Faithful readers, I’m back! I’m home from my annual family vacation up in the mountains, and I’m rested, ready to write, and armed with plenty of stories that I can use to blackmail my cousins one day.
I wrote a couple of posts last week about some interesting things I read in July’s issue of Oprah, and despite my shame at being so intrigued by magazine made for stay-at-home moms, I’m about to continue that trend. There’s one article from the magazine that I’ve been thinking about since I read it, and I wanted to share it with those of you who don’t faithfully read O Magazine (which, I suspect, includes most of you). The story comes from a collection of articles written to tell us all “Why Men Do Stupid Things.” At first glance, that title made me immediately skeptical and annoyed and aware of why I don’t typically read O. That being said, I read the section anyway and was quite impressed. (You can read about half of the articles on Oprah’s website.)
Unfortunately, the best and most thought-provoking article of the bunch is not on the website, and though I considered typing up the whole thing for your reading pleasure, I’m fairly certain that would break a bunch of copyright laws. Instead, I’ll sum up the story and leave you with a choice quote or two.
Oprah tells us that with a brief article, Tobias Wolff is going to tell us silly little women about war stories. Wolff fought in Vietnam, and he writes about an experience he had during the 1980s, when people were finally starting to talk about what happened during the war. He joins a discussion group with Ed, who also fought in Vietnam; Robert, who fought in Korea; and Will, who was a conscientious objector and had “refused the draft and performed alternate service as an orderly in a VA hospital.”
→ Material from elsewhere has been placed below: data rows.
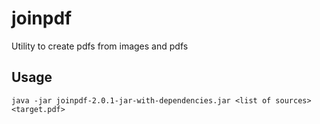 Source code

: # joinpdf


Utility to create pdfs from images and pdfs

## Usage

    java -jar joinpdf-2.0.1-jar-with-dependencies.jar <list of sources> <target.pdf> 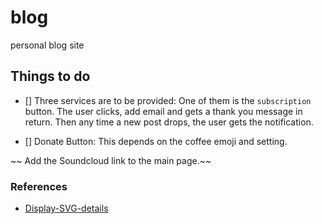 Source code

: # blog
personal blog site


## Things to do

- []  Three services are to be provided: One of them is the `subscription` button. 
      The user clicks, add email and gets a thank you message in return. Then any time
      a new post drops, the user gets the notification.

- []  Donate Button: This depends on the coffee emoji and setting.

~~ Add the Soundcloud link to the main page.~~

  ### References

- [Display-SVG-details](https://www.svgviewer.dev/) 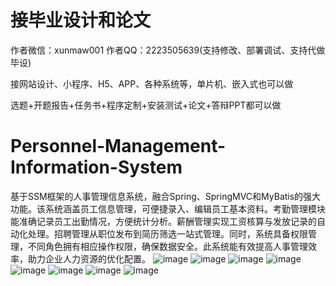 # 接毕业设计和论文
作者微信：xunmaw001  作者QQ：2223505639(支持修改、部署调试、支持代做毕设)

接网站设计、小程序、H5、APP、各种系统等，单片机、嵌入式也可以做

选题+开题报告+任务书+程序定制+安装测试+论文+答辩PPT都可以做
# Personnel-Management-Information-System
基于SSM框架的人事管理信息系统，融合Spring、SpringMVC和MyBatis的强大功能。该系统涵盖员工信息管理，可便捷录入、编辑员工基本资料。考勤管理模块能准确记录员工出勤情况，方便统计分析。薪酬管理实现工资核算与发放记录的自动化处理。招聘管理从职位发布到简历筛选一站式管理。同时，系统具备权限管理，不同角色拥有相应操作权限，确保数据安全。此系统能有效提高人事管理效率，助力企业人力资源的优化配置。
![image](https://github.com/user-attachments/assets/d2e8ae05-368e-4b75-b7a4-1d4745f03763)
![image](https://github.com/user-attachments/assets/a521813e-7b20-4bdc-b742-1f20e734271e)
![image](https://github.com/user-attachments/assets/c3da3f3e-1211-4f6f-b415-d8804920119f)
![image](https://github.com/user-attachments/assets/cda53901-4d35-4073-89a2-1ddf54a06935)
![image](https://github.com/user-attachments/assets/ac3c3379-f0b4-46bd-a093-73e9e0e17033)
![image](https://github.com/user-attachments/assets/e17fd62d-5fa7-40bd-97e8-25a670054dfe)
![image](https://github.com/user-attachments/assets/dc82e5ee-5457-47e9-a37d-b56c47584d38)
![image](https://github.com/user-attachments/assets/c4abdbd1-f452-4afb-9096-65e9cf2078ca)

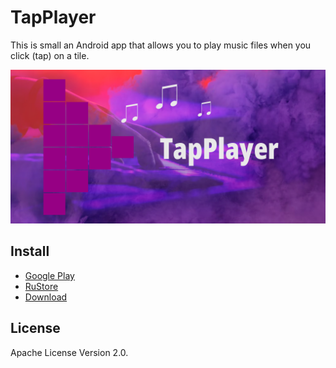 # TapPlayer

This is small an Android app that allows you to play music files when you click (tap) on a tile.

![TapPlayer](project-kit/banners/banner1024x500.png)

## Install

* [Google Play](https://play.google.com/store/apps/details?id=ru.nemiro.apps.tapplayer&utm_source=github)
* [RuStore](https://apps.rustore.ru/app/ru.nemiro.apps.tapplayer)
* [Download](https://github.com/alekseynemiro/tapplayer/releases)

## License

Apache License Version 2.0.
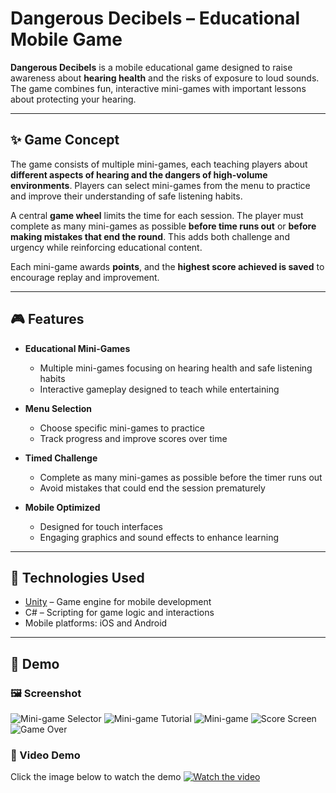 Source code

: # Dangerous Decibels – Educational Mobile Game

**Dangerous Decibels** is a mobile educational game designed to raise awareness about **hearing health** and the risks of exposure to loud sounds. The game combines fun, interactive mini-games with important lessons about protecting your hearing.

---

## ✨ Game Concept

The game consists of multiple mini-games, each teaching players about **different aspects of hearing and the dangers of high-volume environments**. Players can select mini-games from the menu to practice and improve their understanding of safe listening habits.

A central **game wheel** limits the time for each session. The player must complete as many mini-games as possible **before time runs out** or **before making mistakes that end the round**. This adds both challenge and urgency while reinforcing educational content.

Each mini-game awards **points**, and the **highest score achieved is saved** to encourage replay and improvement.

---

## 🎮 Features

- **Educational Mini-Games**
  - Multiple mini-games focusing on hearing health and safe listening habits
  - Interactive gameplay designed to teach while entertaining

- **Menu Selection**
  - Choose specific mini-games to practice
  - Track progress and improve scores over time

- **Timed Challenge**
  - Complete as many mini-games as possible before the timer runs out
  - Avoid mistakes that could end the session prematurely

- **Mobile Optimized**
  - Designed for touch interfaces
  - Engaging graphics and sound effects to enhance learning

---

## 🚀 Technologies Used

- [Unity](https://unity.com/) – Game engine for mobile development  
- C# – Scripting for game logic and interactions  
- Mobile platforms: iOS and Android  

---

## 📸 Demo  

### 🖼️ Screenshot
![Mini-game Selector](https://imgur.com/InSFCOT.png)
![Mini-game Tutorial](https://imgur.com/FVtGtef.png)
![Mini-game](https://imgur.com/YOO8rPu.png)
![Score Screen](https://imgur.com/DwxSf27.png)
![Game Over](https://imgur.com/Fu3Kp3w.png)

### 🎥 Video Demo
Click the image below to watch the demo
[![Watch the video](https://imgur.com/eCo0s3h.png)](https://youtu.be/_iac1XYDXNU)

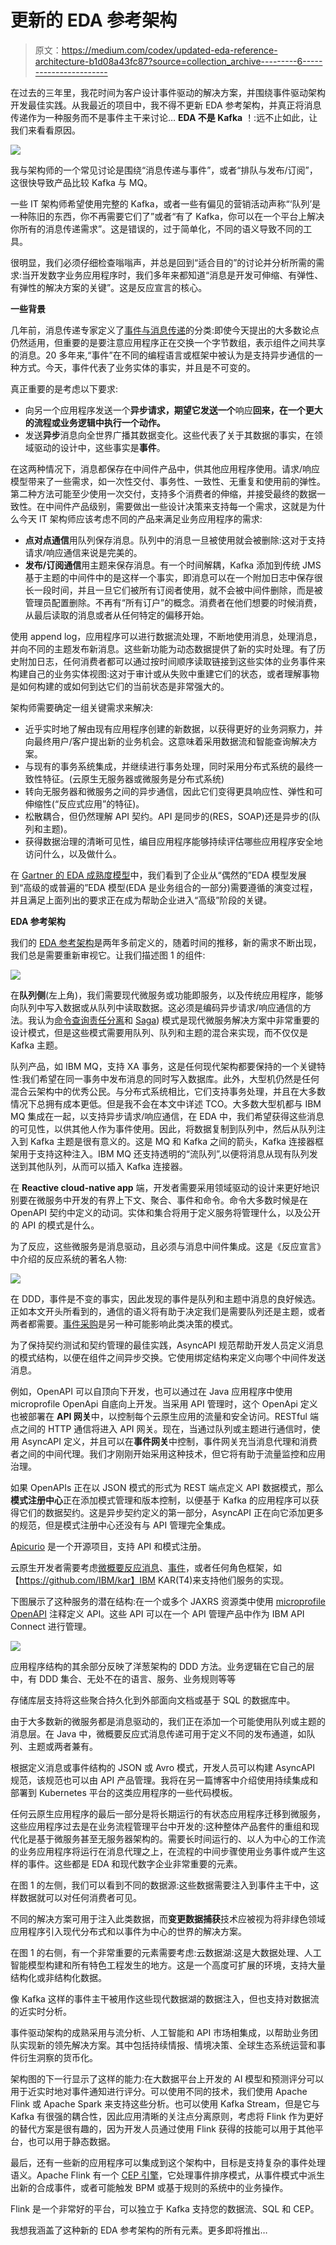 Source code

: # 更新的 EDA 参考架构

> 原文：<https://medium.com/codex/updated-eda-reference-architecture-b1d08a43fc87?source=collection_archive---------6----------------------->

在过去的三年里，我花时间为客户设计事件驱动的解决方案，并围绕事件驱动架构开发最佳实践。从我最近的项目中，我不得不更新 EDA 参考架构，并真正将消息传递作为一种服务而不是事件主干来讨论… **EDA 不是 Kafka** ！:远不止如此，让我们来看看原因。

![](img/7d5dc0ebb86a322de238ee9e4cd96c8c.png)

我与架构师的一个常见讨论是围绕“消息传递与事件”，或者“排队与发布/订阅”，这很快导致产品比较 Kafka 与 MQ。

一些 IT 架构师希望使用完整的 Kafka，或者一些有偏见的营销活动声称“‘队列’是一种陈旧的东西，你不再需要它们了”或者“有了 Kafka，你可以在一个平台上解决你所有的消息传递需求”。这是错误的，过于简单化，不同的语义导致不同的工具。

很明显，我们必须仔细检查嗡嗡声，并总是回到“适合目的”的讨论并分析所需的需求:当开发数字业务应用程序时，我们多年来都知道“消息是开发可伸缩、有弹性、有弹性的解决方案的关键”。这是反应宣言的核心。

**一些背景**

几年前，消息传递专家定义了[事件与消息传递](https://ibm-cloud-architecture.github.io/refarch-eda/concepts/events-versus-messages/#messaging-versus-event-streaming)的分类:即使今天提出的大多数论点仍然适用，但重要的是要注意应用程序正在交换一个字节数组，表示组件之间共享的消息。20 多年来,“事件”在不同的编程语言或框架中被认为是支持异步通信的一种方式。今天，事件代表了业务实体的事实，并且是不可变的。

真正重要的是考虑以下要求:

*   向另一个应用程序发送一个**异步请求，期望它发送一个**响应**回来，在一个更大的流程或业务逻辑中执行一个动作。**
*   发送**异步**消息向全世界广播其数据变化。这些代表了关于其数据的事实，在领域驱动的设计中，这些事实是**事件**。

在这两种情况下，消息都保存在中间件产品中，供其他应用程序使用。请求/响应模型带来了一些需求，如一次性交付、事务性、一致性、无重复和使用前的弹性。第二种方法可能至少使用一次交付，支持多个消费者的伸缩，并接受最终的数据一致性。在中间件产品级别，需要做出一些设计决策来支持每一个需求，这就是为什么今天 IT 架构师应该考虑不同的产品来满足业务应用程序的需求:

*   **点对点通信**用队列保存消息。队列中的消息一旦被使用就会被删除:这对于支持请求/响应通信来说是完美的。
*   **发布/订阅通信**用主题来保存消息。有一个时间解耦，Kafka 添加到传统 JMS 基于主题的中间件中的是这样一个事实，即消息可以在一个附加日志中保存很长一段时间，并且一旦它们被所有订阅者使用，就不会被中间件删除，而是被管理员配置删除。不再有“所有订户”的概念。消费者在他们想要的时候消费，从最后读取的消息或者从任何特定的偏移开始。

使用 append log，应用程序可以进行数据流处理，不断地使用消息，处理消息，并向不同的主题发布新消息。这些新功能为动态数据提供了新的实时处理。有了历史附加日志，任何消费者都可以通过按时间顺序读取链接到这些实体的业务事件来构建自己的业务实体视图:这对于审计或从失败中重建它们的状态，或者理解事物是如何构建的或如何到达它们的当前状态是非常强大的。

架构师需要确定一组关键需求来解决:

*   近乎实时地了解由现有应用程序创建的新数据，以获得更好的业务洞察力，并向最终用户/客户提出新的业务机会。这意味着采用数据流和智能查询解决方案。
*   与现有的事务系统集成，并继续进行事务处理，同时采用分布式系统的最终一致性特征。(云原生无服务器或微服务是分布式系统)
*   转向无服务器和微服务之间的异步通信，因此它们变得更具响应性、弹性和可伸缩性(“反应式应用”的特征)。
*   松散耦合，但仍然理解 API 契约。API 是同步的(RES，SOAP)还是异步的(队列和主题)。
*   获得数据治理的清晰可见性，编目应用程序能够持续评估哪些应用程序安全地访问什么，以及做什么。

在 [Gartner 的 EDA 成熟度模型](https://www.gartner.com/en/documents/3942102/maturity-model-for-event-driven-architecture)中，我们看到了企业从“偶然的”EDA 模型发展到“高级的或普遍的”EDA 模型(EDA 是业务组合的一部分)需要遵循的演变过程，并且满足上面列出的要求正在成为帮助企业进入“高级”阶段的关键。

**EDA 参考架构**

我们的 [EDA 参考架构](https://ibm-cloud-architecture.github.io/refarch-eda/introduction/reference-architecture/#event-driven-architecture)是两年多前定义的，随着时间的推移，新的需求不断出现，我们总是需要重新审视它。让我们描述图 1 的组件:

![](img/566876f4957c888c6be335b1392e1586.png)

在**队列侧**(左上角)，我们需要现代微服务或功能即服务，以及传统应用程序，能够向队列中写入数据或从队列中读取数据。这必须是编码异步请求/响应通信的方法。我认为[命令查询责任分离](https://ibm-cloud-architecture.github.io/refarch-eda/patterns/cqrs/)和 [Saga](https://ibm-cloud-architecture.github.io/refarch-eda/patterns/saga/)) 模式是现代微服务解决方案中非常重要的设计模式，但是这些模式需要用队列、队列和主题的混合来实现，而不仅仅是 Kafka 主题。

队列产品，如 IBM MQ，支持 XA 事务，这是任何现代架构都要保持的一个关键特性:我们希望在同一事务中发布消息的同时写入数据库。此外，大型机仍然是任何混合云架构中的优秀公民。与分布式系统相比，它们支持事务处理，并且在大多数情况下总拥有成本更低。但是我不会在本文中详述 TCO。大多数大型机都与 IBM MQ 集成在一起，以支持异步请求/响应通信，在 EDA 中，我们希望获得这些消息的可见性，以供其他人作为事件使用。因此，将数据复制到队列中，然后从队列注入到 Kafka 主题是很有意义的。这是 MQ 和 Kafka 之间的箭头，Kafka 连接器框架用于支持这种注入。IBM MQ 还支持透明的“流队列”,以便将消息从现有队列发送到其他队列，从而可以插入 Kafka 连接器。

在 **Reactive cloud-native app** 端，开发者需要采用领域驱动的设计来更好地识别要在微服务中开发的有界上下文、聚合、事件和命令。命令大多数时候是在 OpenAPI 契约中定义的动词。实体和集合将用于定义服务将管理什么，以及公开的 API 的模式是什么。

为了反应，这些微服务是消息驱动，且必须与消息中间件集成。这是《反应宣言》中介绍的反应系统的著名人物:

![](img/ecd8c42f2b79a62ecc440ace3e7f1ea7.png)

在 DDD，事件是不变的事实，因此发现的事件是队列和主题中消息的良好候选。正如本文开头所看到的，通信的语义将有助于决定我们是需要队列还是主题，或者两者都需要。[事件采购](https://ibm-cloud-architecture.github.io/refarch-eda/patterns/event-sourcing/)是另一种可能影响此类决策的模式。

为了保持契约测试和契约管理的最佳实践，AsyncAPI 规范帮助开发人员定义消息的模式结构，以便在组件之间异步交换。它使用绑定结构来定义向哪个中间件发送消息。

例如，OpenAPI 可以自顶向下开发，也可以通过在 Java 应用程序中使用 microprofile OpenApi 自底向上开发。当采用 API 管理时，这个 OpenApi 定义也被部署在 **API 网关**中，以控制每个云原生应用的流量和安全访问。RESTful 端点之间的 HTTP 通信将进入 API 网关。现在，当通过队列或主题进行通信时，使用 AsyncAPI 定义，并且可以在**事件网关**中控制，事件网关充当消息代理和消费者之间的中间代理。我们才刚刚开始采用这种技术，但它将有助于流量监控和应用治理。

如果 OpenAPIs 正在以 JSON 模式的形式为 REST 端点定义 API 数据模式，那么**模式注册中心**正在添加模式管理和版本控制，以便基于 Kafka 的应用程序可以获得它们的数据契约。这是异步契约定义的第一部分，AsyncAPI 正在向它添加更多的规范，但是模式注册中心还没有与 API 管理完全集成。

[Apicurio](https://www.apicur.io/) 是一个开源项目，支持 API 和模式注册。

云原生开发者需要考虑[微概要反应消息](https://download.eclipse.org/microprofile/microprofile-reactive-messaging-1.0/microprofile-reactive-messaging-spec.pdf)、[事件](https://knative.dev/docs/eventing/)，或者任何角色框架，如【https://github.com/IBM/kar】IBM KAR(T4)来支持他们服务的实现。

下图展示了这种服务的潜在结构:在一个或多个 JAXRS 资源类中使用 [microprofile OpenAPI](https://github.com/eclipse/microprofile-open-api) 注释定义 API。这些 API 可以在一个 API 管理产品中作为 IBM API Connect 进行管理。

![](img/7301ec1bfc554581662c73973534b218.png)

应用程序结构的其余部分反映了洋葱架构的 DDD 方法。业务逻辑在它自己的层中，有 DDD 集合、无处不在的语言、服务、业务规则等等

存储库层支持将这些聚合持久化到外部面向文档或基于 SQL 的数据库中。

由于大多数新的微服务都是消息驱动的，我们正在添加一个可能使用队列或主题的消息层。在 Java 中，微概要反应式消息传递可用于定义不同的发布通道，如队列、主题或两者兼有。

根据定义消息或事件结构的 JSON 或 Avro 模式，开发人员可以构建 AsyncAPI 规范，该规范也可以由 API 产品管理。我将在另一篇博客中介绍使用持续集成和部署到 Kubernetes 平台的这类应用程序的一些代码模板。

任何云原生应用程序的最后一部分是将长期运行的有状态应用程序迁移到微服务，这些应用程序过去是在业务流程管理平台中开发的:这种整体产品套件的重组和现代化是基于微服务甚至无服务器架构的。需要长时间运行的、以人为中心的工作流的业务应用程序将运行在消息代理之上，在流程的中间步骤使用业务事件或产生这样的事件。这些都是 EDA 和现代数字企业非常重要的元素。

在图 1 的左侧，我们可以看到不同的数据源:这些数据需要注入到事件主干中，这样数据就可以对任何消费者可见。

不同的解决方案可用于注入此类数据，而**变更数据捕获**技术应被视为将非绿色领域应用程序引入现代分布式和以事件为中心的世界的解决方案。

在图 1 的右侧，有一个非常重要的元素需要考虑:云数据湖:这是大数据处理、人工智能模型构建和所有特色工程发生的地方。这是一个高度可扩展的环境，支持大量结构化或非结构化数据。

像 Kafka 这样的事件主干被用作这些现代数据湖的数据注入，但也支持对数据流的近实时分析。

事件驱动架构的成熟采用与流分析、人工智能和 API 市场相集成，以帮助业务团队实现新的领先解决方案。其中包括持续情报、情境决策、全球生态系统运营和事件衍生洞察的货币化。

架构图的下一行显示了这样的能力:在大数据平台上开发的 AI 模型和预测评分可以用于近实时地对事件通知进行评分。可以使用不同的技术，我们使用 Apache Flink 或 Apache Spark 来支持这些分析。也可以使用 Kafka Stream，但是它与 Kafka 有很强的耦合性，因此应用清晰的关注点分离原则，考虑将 Flink 作为更好的替代方案是很有趣的，因为开发人员通过使用 Flink 获得的技能可以用于其他平台，也可以用于静态数据。

最后，还有一些新的应用程序可以集成到这个架构中，目标是支持复杂的事件处理语义。Apache Flink 有一个 [CEP 引擎](https://ci.apache.org/projects/flink/flink-docs-release-1.13/docs/libs/cep/)，它处理事件排序模式，从事件模式中派生出新的合成事件，或者可能触发 BPM 或基于规则的系统中的业务操作。

Flink 是一个非常好的平台，可以独立于 Kafka 支持您的数据流、SQL 和 CEP。

我想我涵盖了这种新的 EDA 参考架构的所有元素。更多即将推出…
After some initial hesitation, the men begin talking, and they get caught up in their own stories. Wolff writes:
…Robert and Ed and I were topping each other with stories about the meanness of our garrison towns — at Fort Bragg we’d called the citizens of Fayetteville “Fayette Cong” — when I caught Will staring at us in despair.
“You’re doing it again,” he said.
“What?”
“Making it sound like a lark. Like some great adventure. And you guys know better. No wonder kids keep joining up.”
I could see that he felt left out, perhaps at some instinctive level even rued missing the experience that bound us. But he was right. We knew better, yet could not speak of all this, even to deplore it, without giving it a certain glamour, the glamour of blood mystery and exclusive, ultimate fraternity.
I have never forgotten Will’s sadness, its profound ambiguity.
Yes. No wonder kids keep joining up.
To be sure, those are words worth thinking about these days.